-- DATA RECORDS follows --
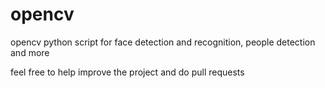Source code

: opencv
======

opencv python script for face detection and recognition, people detection and more

feel free to help improve the project and do pull requests
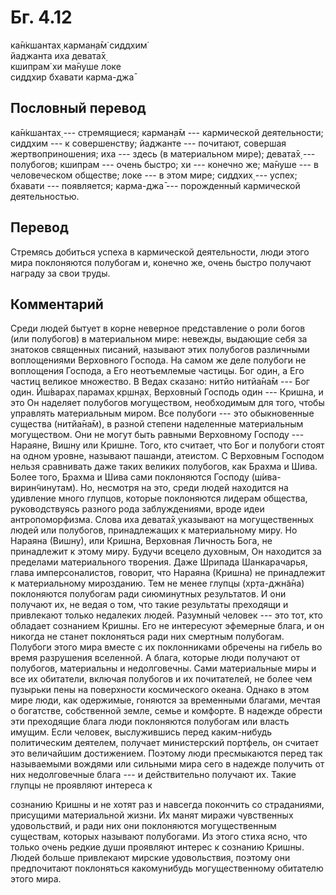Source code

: # Бг. 4.12
ка̄н̇кшантах̣ карман̣а̄м̇ сиддхим̇<br/>
йаджанта иха девата̄х̣<br/>
кшипрам̇ хи ма̄нуше локе<br/>
сиддхир бхавати карма-джа̄
## Пословный перевод

ка̄н̇кшантах̣ --- стремящиеся; карман̣а̄м --- кармической деятельности;
сиддхим --- к совершенству; йаджанте --- почитают, совершая
жертвоприношения; иха --- здесь (в материальном мире); девата̄х̣ ---
полубогов; кшипрам --- очень быстро; хи --- конечно же; ма̄нуше --- в
человеческом обществе; локе --- в этом мире; сиддхих̣ --- успех; бхавати
--- появляется; карма-джа̄ --- порожденный кармической деятельностью.

## Перевод

Стремясь добиться успеха в кармической деятельности, люди этого мира
поклоняются полубогам и, конечно же, очень быстро получают награду за
свои труды.

## Комментарий

Среди людей бытует в корне неверное представление о роли богов (или
полубогов) в материальном мире: невежды, выдающие себя за знатоков
священных писаний, называют этих полубогов различными воплощениями
Верховного Господа. На самом же деле полубоги не воплощения Господа, а
Его неотъемлемые частицы. Бог один, а Его частиц великое множество. В
Ведах сказано: нитйо нитйа̄на̄м --- Бог один. Ӣш́варах̣ парамах̣ кр̣шн̣ах̣.
Верховный Господь один --- Кришна, и это Он наделяет полубогов
могуществом, необходимым для того, чтобы управлять материальным миром.
Все полубоги --- это обыкновенные существа (нитйа̄на̄м), в разной степени
наделенные материальным могуществом. Они не могут быть равными
Верховному Господу --- Нараяне, Вишну или Кришне. Того, кто считает, что
Бог и полубоги стоят на одном уровне, называют пашанди, атеистом. С
Верховным Господом нельзя сравнивать даже таких великих полубогов, как
Брахма и Шива. Более того, Брахма и Шива сами поклоняются Господу
(ш́ива-вирин̃чинутам). Но, несмотря на это, среди людей находится на
удивление много глупцов, которые поклоняются лидерам общества,
руководствуясь разного рода заблуждениями, вроде идеи антропоморфизма.
Слова иха девата̄х̣ указывают на могущественных людей или полубогов,
принадлежащих к материальному миру. Но Нараяна (Вишну), или Кришна,
Верховная Личность Бога, не принадлежит к этому миру. Будучи всецело
духовным, Он находится за пределами материального творения. Даже Шрипада
Шанкарачарья, глава имперсоналистов, говорит, что Нараяна (Кришна) не
принадлежит к материальному мирозданию. Тем не менее глупцы
(хр̣та-джн̃а̄на) поклоняются полубогам ради сиюминутных результатов. И они
получают их, не ведая о том, что такие результаты преходящи и привлекают
только недалеких людей. Разумный человек --- это тот, кто обладает
сознанием Кришны. Его не интересуют эфемерные блага, и он никогда не
станет поклоняться ради них смертным полубогам. Полубоги этого мира
вместе с их поклонниками обречены на гибель во время разрушения
вселенной. А блага, которые люди получают от полубогов, материальны и
недолговечны. Сами материальные миры и все их обитатели, включая
полубогов и их почитателей, не более чем пузырьки пены на поверхности
космического океана. Однако в этом мире люди, как одержимые, гоняются за
временными благами, мечтая о богатстве, собственной земле, семье и
комфорте. В надежде обрести эти преходящие блага люди поклоняются
полубогам или власть имущим. Если человек, выслужившись перед
каким-нибудь политическим деятелем, получает министерский портфель, он
считает это величайшим достижением. Поэтому люди пресмыкаются перед так
называемыми вождями или сильными мира сего в надежде получить от них
недолговечные блага --- и действительно получают их. Такие глупцы не
проявляют интереса к

сознанию Кришны и не хотят раз и навсегда покончить со страданиями,
присущими материальной жизни. Их манят миражи чувственных удовольствий,
и ради них они поклоняются могущественным существам, которых называют
полубогами. Из этого стиха ясно, что только очень редкие души проявляют
интерес к сознанию Кришны. Людей больше привлекают мирские удовольствия,
поэтому они предпочитают поклоняться какомунибудь могущественному
обитателю этого мира.
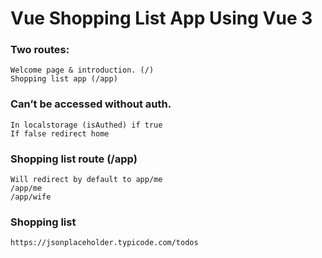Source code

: # Vue Shopping List App Using Vue 3

### Two routes:
	Welcome page & introduction. (/)
	Shopping list app (/app)

###  Can’t be accessed without auth.
	In localstorage (isAuthed) if true
	If false redirect home

### Shopping list route (/app)
	Will redirect by default to app/me
	/app/me
  	/app/wife

### Shopping list 
	https://jsonplaceholder.typicode.com/todos
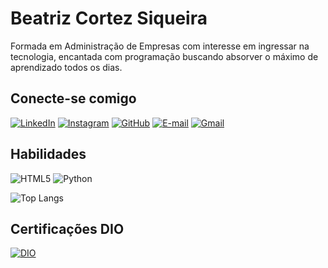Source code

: # Beatriz Cortez Siqueira  
Formada em Administração de Empresas com interesse em ingressar na tecnologia, encantada com programação buscando absorver o máximo de aprendizado todos os dias. 
## Conecte-se comigo
[![LinkedIn](https://img.shields.io/badge/LinkedIn-0077B5?style=for-the-badge&logo=linkedin&logoColor=white)](https://www.linkedin.com/in/beatriz-cortez-siqueira/) [![Instagram](https://img.shields.io/badge/-Instagram-%23E4405F?style=for-the-badge&logo=instagram&logoColor=white)](https://www.instagram.com/beatrizsiqueira?igsh=bHVtM20ybm8ybHho&utm_-source/=qr) [![GitHub](https://img.shields.io/badge/GitHub-100000?style=for-the-badge&logo=github&logoColor=white)](https://github.com/bea-trizsiqueira) [![E-mail](https://img.shields.io/badge/-Email-000?style=for-the-badge&logo=microsoft-outlook&logoColor=007BFF)](mailto:bia.cortez2@hotmail.com) 	[![Gmail](https://img.shields.io/badge/Gmail-333333?style=for-the-badge&logo=gmail&logoColor=red)](mailto:alesesc5@gmail.com)
## Habilidades
![HTML5](https://img.shields.io/badge/HTML5-E34F26?style=for-the-badge&logo=html5&logoColor=white) ![Python](https://img.shields.io/badge/python-3670A0?style=for-the-badge&logo=python&logoColor=ffdd54)

![Top Langs](https://github-readme-stats-git-masterrstaa-rickstaa.vercel.app/api/top-langs/?username=e&layout=compact&bg_color=000&border_color=30A3DC&title_color=E94D5F&text_color=FFF)

## Certificações DIO
[![DIO](https://img.shields.io/badge/Dio-7289DA?style=for-the-badge&logo=discord&logoColor=white)](https://web.dio.me/users/bia.cortez2)
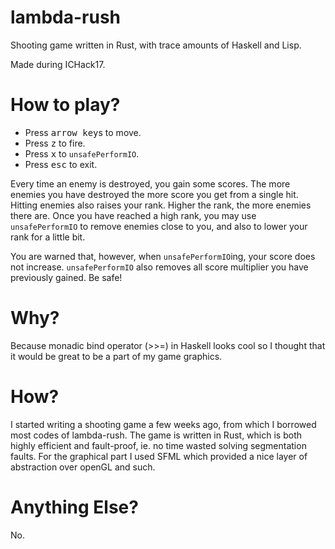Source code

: # lambda-rush
Shooting game written in Rust, with trace amounts of Haskell and Lisp.

Made during ICHack17.

# How to play?

+ Press <kbd>arrow key</kbd>s to move.
+ Press <kbd>z</kbd> to fire.
+ Press <kbd>x</kbd> to `unsafePerformIO`.
+ Press <kbd>esc</kbd> to exit.

Every time an enemy is destroyed, you gain some scores. The more enemies you have destroyed the more score you get from a single hit. Hitting enemies also raises your rank. Higher the rank, the more enemies there are. Once you have reached a high rank, you may use `unsafePerformIO` to remove enemies close to you, and also to lower your rank for a little bit.

You are warned that, however, when `unsafePerformIO`ing, your score does not increase. `unsafePerformIO` also removes all score multiplier you have previously gained. Be safe!

# Why?

Because monadic bind operator (>>=) in Haskell looks cool so I thought that it would be great to be a part of my game graphics.

# How?

I started writing a shooting game a few weeks ago, from which I borrowed most codes of lambda-rush. The game is written in Rust, which is both highly efficient and fault-proof, ie. no time wasted solving segmentation faults. For the graphical part I used SFML which provided a nice layer of abstraction over openGL and such.

# Anything Else?

No.
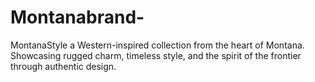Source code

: # Montanabrand-
MontanaStyle a Western-inspired collection from the heart of Montana. Showcasing rugged charm, timeless style, and the spirit of the frontier through authentic design.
-- DATA RECORDS concluded --
ACTIVITY
Images are to be excluded, and each record above written out word for word.

ANSWER TO THE PROBLEM
Source code

: opencv
======

opencv python script for face detection and recognition, people detection and more

feel free to help improve the project and do pull requests
Source code

: # Бг. 4.12
ка̄н̇кшантах̣ карман̣а̄м̇ сиддхим̇<br/>
йаджанта иха девата̄х̣<br/>
кшипрам̇ хи ма̄нуше локе<br/>
сиддхир бхавати карма-джа̄
## Пословный перевод

ка̄н̇кшантах̣ --- стремящиеся; карман̣а̄м --- кармической деятельности;
сиддхим --- к совершенству; йаджанте --- почитают, совершая
жертвоприношения; иха --- здесь (в материальном мире); девата̄х̣ ---
полубогов; кшипрам --- очень быстро; хи --- конечно же; ма̄нуше --- в
человеческом обществе; локе --- в этом мире; сиддхих̣ --- успех; бхавати
--- появляется; карма-джа̄ --- порожденный кармической деятельностью.

## Перевод

Стремясь добиться успеха в кармической деятельности, люди этого мира
поклоняются полубогам и, конечно же, очень быстро получают награду за
свои труды.

## Комментарий

Среди людей бытует в корне неверное представление о роли богов (или
полубогов) в материальном мире: невежды, выдающие себя за знатоков
священных писаний, называют этих полубогов различными воплощениями
Верховного Господа. На самом же деле полубоги не воплощения Господа, а
Его неотъемлемые частицы. Бог один, а Его частиц великое множество. В
Ведах сказано: нитйо нитйа̄на̄м --- Бог один. Ӣш́варах̣ парамах̣ кр̣шн̣ах̣.
Верховный Господь один --- Кришна, и это Он наделяет полубогов
могуществом, необходимым для того, чтобы управлять материальным миром.
Все полубоги --- это обыкновенные существа (нитйа̄на̄м), в разной степени
наделенные материальным могуществом. Они не могут быть равными
Верховному Господу --- Нараяне, Вишну или Кришне. Того, кто считает, что
Бог и полубоги стоят на одном уровне, называют пашанди, атеистом. С
Верховным Господом нельзя сравнивать даже таких великих полубогов, как
Брахма и Шива. Более того, Брахма и Шива сами поклоняются Господу
(ш́ива-вирин̃чинутам). Но, несмотря на это, среди людей находится на
удивление много глупцов, которые поклоняются лидерам общества,
руководствуясь разного рода заблуждениями, вроде идеи антропоморфизма.
Слова иха девата̄х̣ указывают на могущественных людей или полубогов,
принадлежащих к материальному миру. Но Нараяна (Вишну), или Кришна,
Верховная Личность Бога, не принадлежит к этому миру. Будучи всецело
духовным, Он находится за пределами материального творения. Даже Шрипада
Шанкарачарья, глава имперсоналистов, говорит, что Нараяна (Кришна) не
принадлежит к материальному мирозданию. Тем не менее глупцы
(хр̣та-джн̃а̄на) поклоняются полубогам ради сиюминутных результатов. И они
получают их, не ведая о том, что такие результаты преходящи и привлекают
только недалеких людей. Разумный человек --- это тот, кто обладает
сознанием Кришны. Его не интересуют эфемерные блага, и он никогда не
станет поклоняться ради них смертным полубогам. Полубоги этого мира
вместе с их поклонниками обречены на гибель во время разрушения
вселенной. А блага, которые люди получают от полубогов, материальны и
недолговечны. Сами материальные миры и все их обитатели, включая
полубогов и их почитателей, не более чем пузырьки пены на поверхности
космического океана. Однако в этом мире люди, как одержимые, гоняются за
временными благами, мечтая о богатстве, собственной земле, семье и
комфорте. В надежде обрести эти преходящие блага люди поклоняются
полубогам или власть имущим. Если человек, выслужившись перед
каким-нибудь политическим деятелем, получает министерский портфель, он
считает это величайшим достижением. Поэтому люди пресмыкаются перед так
называемыми вождями или сильными мира сего в надежде получить от них
недолговечные блага --- и действительно получают их. Такие глупцы не
проявляют интереса к

сознанию Кришны и не хотят раз и навсегда покончить со страданиями,
присущими материальной жизни. Их манят миражи чувственных удовольствий,
и ради них они поклоняются могущественным существам, которых называют
полубогами. Из этого стиха ясно, что только очень редкие души проявляют
интерес к сознанию Кришны. Людей больше привлекают мирские удовольствия,
поэтому они предпочитают поклоняться какомунибудь могущественному
обитателю этого мира.
Source code

: # Vue Shopping List App Using Vue 3

### Two routes:
	Welcome page & introduction. (/)
	Shopping list app (/app)

###  Can’t be accessed without auth.
	In localstorage (isAuthed) if true
	If false redirect home

### Shopping list route (/app)
	Will redirect by default to app/me
	/app/me
  	/app/wife

### Shopping list 
	https://jsonplaceholder.typicode.com/todos
Source code

: # Beatriz Cortez Siqueira  
Formada em Administração de Empresas com interesse em ingressar na tecnologia, encantada com programação buscando absorver o máximo de aprendizado todos os dias. 
## Conecte-se comigo
[![LinkedIn](https://img.shields.io/badge/LinkedIn-0077B5?style=for-the-badge&logo=linkedin&logoColor=white)](https://www.linkedin.com/in/beatriz-cortez-siqueira/) [![Instagram](https://img.shields.io/badge/-Instagram-%23E4405F?style=for-the-badge&logo=instagram&logoColor=white)](https://www.instagram.com/beatrizsiqueira?igsh=bHVtM20ybm8ybHho&utm_-source/=qr) [![GitHub](https://img.shields.io/badge/GitHub-100000?style=for-the-badge&logo=github&logoColor=white)](https://github.com/bea-trizsiqueira) [![E-mail](https://img.shields.io/badge/-Email-000?style=for-the-badge&logo=microsoft-outlook&logoColor=007BFF)](mailto:bia.cortez2@hotmail.com) 	[![Gmail](https://img.shields.io/badge/Gmail-333333?style=for-the-badge&logo=gmail&logoColor=red)](mailto:alesesc5@gmail.com)
## Habilidades
![HTML5](https://img.shields.io/badge/HTML5-E34F26?style=for-the-badge&logo=html5&logoColor=white) ![Python](https://img.shields.io/badge/python-3670A0?style=for-the-badge&logo=python&logoColor=ffdd54)

![Top Langs](https://github-readme-stats-git-masterrstaa-rickstaa.vercel.app/api/top-langs/?username=e&layout=compact&bg_color=000&border_color=30A3DC&title_color=E94D5F&text_color=FFF)

## Certificações DIO
[![DIO](https://img.shields.io/badge/Dio-7289DA?style=for-the-badge&logo=discord&logoColor=white)](https://web.dio.me/users/bia.cortez2)
Source code

: # lambda-rush
Shooting game written in Rust, with trace amounts of Haskell and Lisp.

Made during ICHack17.

# How to play?

+ Press <kbd>arrow key</kbd>s to move.
+ Press <kbd>z</kbd> to fire.
+ Press <kbd>x</kbd> to `unsafePerformIO`.
+ Press <kbd>esc</kbd> to exit.

Every time an enemy is destroyed, you gain some scores. The more enemies you have destroyed the more score you get from a single hit. Hitting enemies also raises your rank. Higher the rank, the more enemies there are. Once you have reached a high rank, you may use `unsafePerformIO` to remove enemies close to you, and also to lower your rank for a little bit.

You are warned that, however, when `unsafePerformIO`ing, your score does not increase. `unsafePerformIO` also removes all score multiplier you have previously gained. Be safe!

# Why?

Because monadic bind operator (>>=) in Haskell looks cool so I thought that it would be great to be a part of my game graphics.

# How?

I started writing a shooting game a few weeks ago, from which I borrowed most codes of lambda-rush. The game is written in Rust, which is both highly efficient and fault-proof, ie. no time wasted solving segmentation faults. For the graphical part I used SFML which provided a nice layer of abstraction over openGL and such.

# Anything Else?

No.
Source code

: # Montanabrand-
MontanaStyle a Western-inspired collection from the heart of Montana. Showcasing rugged charm, timeless style, and the spirit of the frontier through authentic design.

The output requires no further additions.